*** RECORDS FOR PROCESSING ***

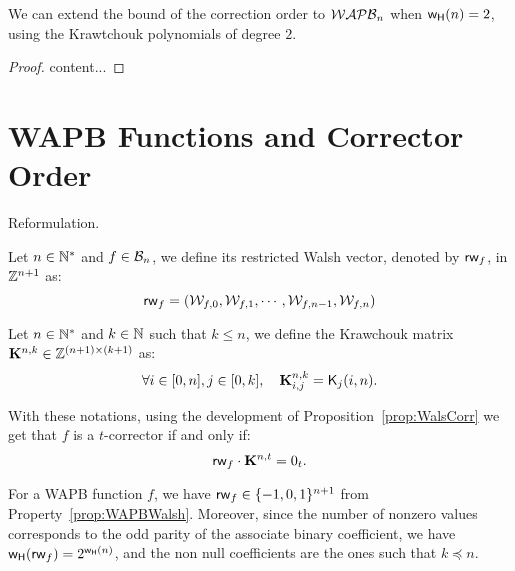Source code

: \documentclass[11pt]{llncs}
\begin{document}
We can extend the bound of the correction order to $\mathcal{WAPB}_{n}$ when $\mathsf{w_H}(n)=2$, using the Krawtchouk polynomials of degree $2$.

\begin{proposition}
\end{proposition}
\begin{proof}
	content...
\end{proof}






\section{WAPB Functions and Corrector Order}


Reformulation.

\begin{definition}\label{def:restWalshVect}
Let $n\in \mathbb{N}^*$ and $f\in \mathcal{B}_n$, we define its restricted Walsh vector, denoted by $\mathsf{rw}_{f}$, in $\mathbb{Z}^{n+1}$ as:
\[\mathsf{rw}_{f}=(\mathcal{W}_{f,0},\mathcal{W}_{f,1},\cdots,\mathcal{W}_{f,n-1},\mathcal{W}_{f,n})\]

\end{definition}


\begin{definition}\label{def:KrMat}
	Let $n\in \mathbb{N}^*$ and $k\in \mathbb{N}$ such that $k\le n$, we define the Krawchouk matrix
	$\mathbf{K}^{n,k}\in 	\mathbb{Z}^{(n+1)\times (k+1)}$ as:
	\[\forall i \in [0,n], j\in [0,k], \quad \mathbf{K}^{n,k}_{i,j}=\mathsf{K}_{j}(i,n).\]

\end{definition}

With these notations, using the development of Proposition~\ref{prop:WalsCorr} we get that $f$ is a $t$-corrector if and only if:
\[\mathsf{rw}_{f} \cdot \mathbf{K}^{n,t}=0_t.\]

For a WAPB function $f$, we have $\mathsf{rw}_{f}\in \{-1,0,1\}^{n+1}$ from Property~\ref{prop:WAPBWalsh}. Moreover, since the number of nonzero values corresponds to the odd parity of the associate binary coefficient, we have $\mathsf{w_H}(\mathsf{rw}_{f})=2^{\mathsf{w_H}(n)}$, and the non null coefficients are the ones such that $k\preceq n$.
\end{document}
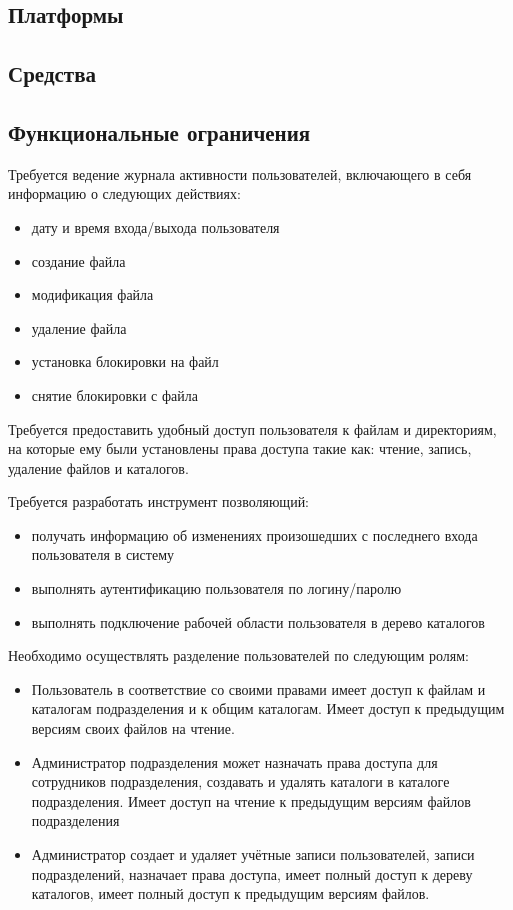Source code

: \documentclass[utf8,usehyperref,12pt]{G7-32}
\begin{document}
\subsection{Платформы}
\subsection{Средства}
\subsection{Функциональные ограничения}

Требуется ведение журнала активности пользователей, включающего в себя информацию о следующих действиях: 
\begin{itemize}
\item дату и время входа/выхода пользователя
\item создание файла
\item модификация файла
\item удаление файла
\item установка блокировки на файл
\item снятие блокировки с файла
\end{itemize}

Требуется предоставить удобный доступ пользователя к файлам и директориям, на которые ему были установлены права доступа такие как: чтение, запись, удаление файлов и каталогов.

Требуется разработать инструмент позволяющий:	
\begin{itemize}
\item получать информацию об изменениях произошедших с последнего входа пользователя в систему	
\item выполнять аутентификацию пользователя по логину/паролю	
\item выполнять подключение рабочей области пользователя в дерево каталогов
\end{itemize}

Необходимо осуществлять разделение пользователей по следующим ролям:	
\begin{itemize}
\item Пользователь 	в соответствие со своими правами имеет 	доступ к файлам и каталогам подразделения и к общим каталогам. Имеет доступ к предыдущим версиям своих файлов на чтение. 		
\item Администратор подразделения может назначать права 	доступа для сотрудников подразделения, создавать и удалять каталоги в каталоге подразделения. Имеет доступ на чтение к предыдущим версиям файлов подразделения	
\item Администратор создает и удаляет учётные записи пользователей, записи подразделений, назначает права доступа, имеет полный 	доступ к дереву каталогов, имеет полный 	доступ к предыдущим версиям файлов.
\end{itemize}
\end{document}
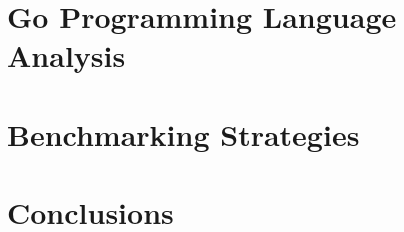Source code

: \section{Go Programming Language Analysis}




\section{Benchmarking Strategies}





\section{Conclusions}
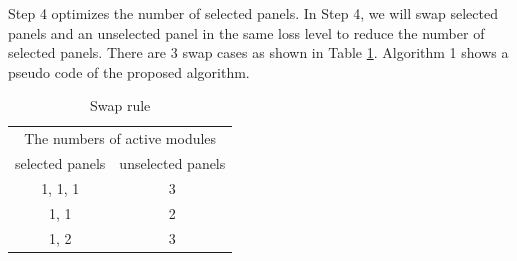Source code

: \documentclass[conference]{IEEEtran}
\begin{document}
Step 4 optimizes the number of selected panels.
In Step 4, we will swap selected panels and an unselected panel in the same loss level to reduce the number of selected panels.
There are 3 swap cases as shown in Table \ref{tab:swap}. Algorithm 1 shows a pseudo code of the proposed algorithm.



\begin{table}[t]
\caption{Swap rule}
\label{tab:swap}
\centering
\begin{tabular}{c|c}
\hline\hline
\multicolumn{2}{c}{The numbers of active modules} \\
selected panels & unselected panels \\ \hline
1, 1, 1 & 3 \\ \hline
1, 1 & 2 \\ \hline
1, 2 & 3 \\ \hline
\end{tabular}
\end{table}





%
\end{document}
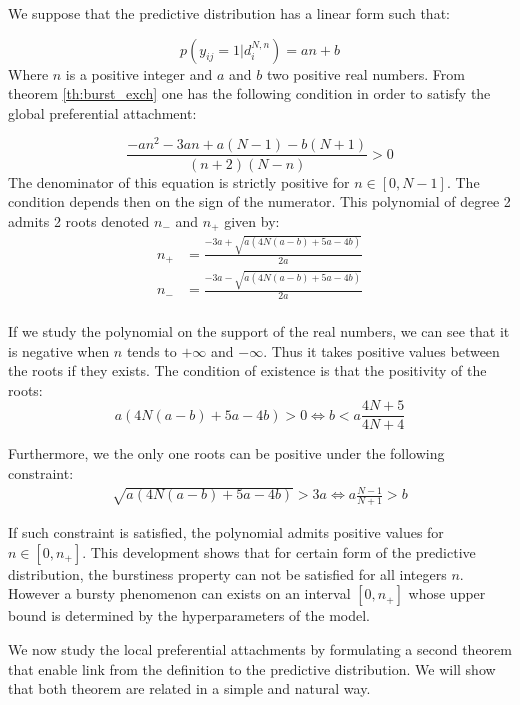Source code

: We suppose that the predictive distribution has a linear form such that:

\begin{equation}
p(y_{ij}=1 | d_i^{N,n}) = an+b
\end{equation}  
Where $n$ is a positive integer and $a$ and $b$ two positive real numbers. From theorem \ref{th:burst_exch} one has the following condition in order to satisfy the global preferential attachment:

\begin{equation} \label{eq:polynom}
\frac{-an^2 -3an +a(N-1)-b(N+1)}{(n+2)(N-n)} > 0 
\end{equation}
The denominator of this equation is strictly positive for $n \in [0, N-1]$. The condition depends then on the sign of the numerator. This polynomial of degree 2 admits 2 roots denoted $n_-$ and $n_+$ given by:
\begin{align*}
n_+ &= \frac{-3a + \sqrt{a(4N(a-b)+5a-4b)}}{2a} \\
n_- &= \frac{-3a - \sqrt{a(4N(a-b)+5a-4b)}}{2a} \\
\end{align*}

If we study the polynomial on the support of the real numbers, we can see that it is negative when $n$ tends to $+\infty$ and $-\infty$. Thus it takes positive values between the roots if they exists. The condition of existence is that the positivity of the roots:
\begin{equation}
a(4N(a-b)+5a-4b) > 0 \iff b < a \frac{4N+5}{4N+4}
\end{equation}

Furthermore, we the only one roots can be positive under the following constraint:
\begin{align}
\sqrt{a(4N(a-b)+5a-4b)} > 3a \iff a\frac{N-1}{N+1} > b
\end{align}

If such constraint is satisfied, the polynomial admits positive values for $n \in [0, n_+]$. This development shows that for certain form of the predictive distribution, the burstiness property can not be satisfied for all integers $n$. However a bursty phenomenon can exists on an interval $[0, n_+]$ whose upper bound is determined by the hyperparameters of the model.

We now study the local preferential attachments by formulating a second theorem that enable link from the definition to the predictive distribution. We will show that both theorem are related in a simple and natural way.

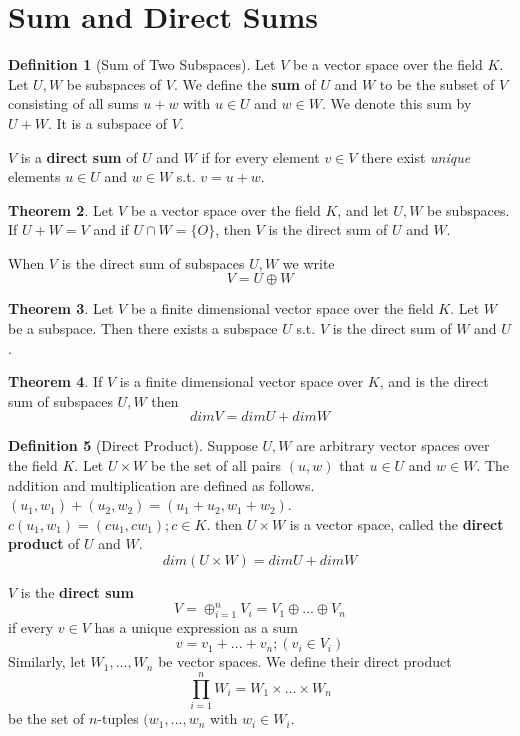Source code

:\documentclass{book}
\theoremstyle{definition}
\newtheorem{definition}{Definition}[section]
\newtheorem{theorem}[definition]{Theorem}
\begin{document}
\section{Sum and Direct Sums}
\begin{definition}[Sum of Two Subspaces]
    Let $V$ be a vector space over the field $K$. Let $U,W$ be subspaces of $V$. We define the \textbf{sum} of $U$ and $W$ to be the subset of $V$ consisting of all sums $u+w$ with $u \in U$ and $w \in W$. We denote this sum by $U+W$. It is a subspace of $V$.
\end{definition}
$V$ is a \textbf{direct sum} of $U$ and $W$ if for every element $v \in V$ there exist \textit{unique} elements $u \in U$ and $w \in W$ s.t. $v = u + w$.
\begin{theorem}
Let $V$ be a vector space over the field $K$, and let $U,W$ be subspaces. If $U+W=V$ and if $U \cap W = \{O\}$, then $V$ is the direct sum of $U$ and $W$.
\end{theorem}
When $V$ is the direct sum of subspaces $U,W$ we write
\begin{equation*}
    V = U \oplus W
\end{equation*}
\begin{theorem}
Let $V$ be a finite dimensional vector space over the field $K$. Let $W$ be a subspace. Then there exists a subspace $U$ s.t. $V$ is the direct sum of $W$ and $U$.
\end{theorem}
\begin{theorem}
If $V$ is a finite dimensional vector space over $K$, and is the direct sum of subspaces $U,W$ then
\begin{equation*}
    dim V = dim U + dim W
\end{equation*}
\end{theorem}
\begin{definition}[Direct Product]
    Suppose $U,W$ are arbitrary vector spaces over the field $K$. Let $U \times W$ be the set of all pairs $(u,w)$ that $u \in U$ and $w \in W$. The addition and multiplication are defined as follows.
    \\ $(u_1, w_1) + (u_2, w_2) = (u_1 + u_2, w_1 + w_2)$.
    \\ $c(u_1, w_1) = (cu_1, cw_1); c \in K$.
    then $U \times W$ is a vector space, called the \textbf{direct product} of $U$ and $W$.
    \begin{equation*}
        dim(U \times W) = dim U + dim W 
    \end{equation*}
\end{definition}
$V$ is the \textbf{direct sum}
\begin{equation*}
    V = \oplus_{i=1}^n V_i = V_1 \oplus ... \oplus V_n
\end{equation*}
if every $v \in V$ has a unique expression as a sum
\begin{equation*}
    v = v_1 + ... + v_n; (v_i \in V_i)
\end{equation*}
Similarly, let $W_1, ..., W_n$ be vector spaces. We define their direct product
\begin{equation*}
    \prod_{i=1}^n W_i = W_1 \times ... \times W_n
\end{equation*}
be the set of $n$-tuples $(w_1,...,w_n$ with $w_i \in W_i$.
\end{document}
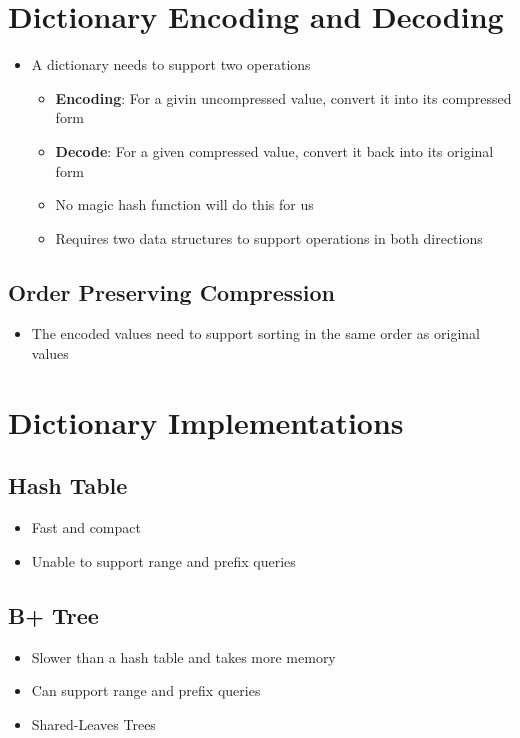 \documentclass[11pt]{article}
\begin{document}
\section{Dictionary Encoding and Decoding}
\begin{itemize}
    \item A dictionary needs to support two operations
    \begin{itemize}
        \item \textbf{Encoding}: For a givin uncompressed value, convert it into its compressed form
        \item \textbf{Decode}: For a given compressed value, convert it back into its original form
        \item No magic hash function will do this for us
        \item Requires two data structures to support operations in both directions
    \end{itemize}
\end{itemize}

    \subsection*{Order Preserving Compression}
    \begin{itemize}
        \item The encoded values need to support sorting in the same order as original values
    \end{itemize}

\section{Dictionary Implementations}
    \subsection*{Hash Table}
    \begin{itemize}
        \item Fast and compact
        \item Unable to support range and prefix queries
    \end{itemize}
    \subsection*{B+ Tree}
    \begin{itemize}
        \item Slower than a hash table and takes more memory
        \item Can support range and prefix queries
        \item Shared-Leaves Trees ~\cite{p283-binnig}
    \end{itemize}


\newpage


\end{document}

*** End of RECORDS FOR PROCESSING ***

> **TASK INSTRUCTIONS**: Identify all lines in the records above with the word "compressed".

> **YOUR RESPONSE**:
        \item \textbf{Encoding}: For a givin uncompressed value, convert it into its compressed form
        \item \textbf{Decode}: For a given compressed value, convert it back into its original form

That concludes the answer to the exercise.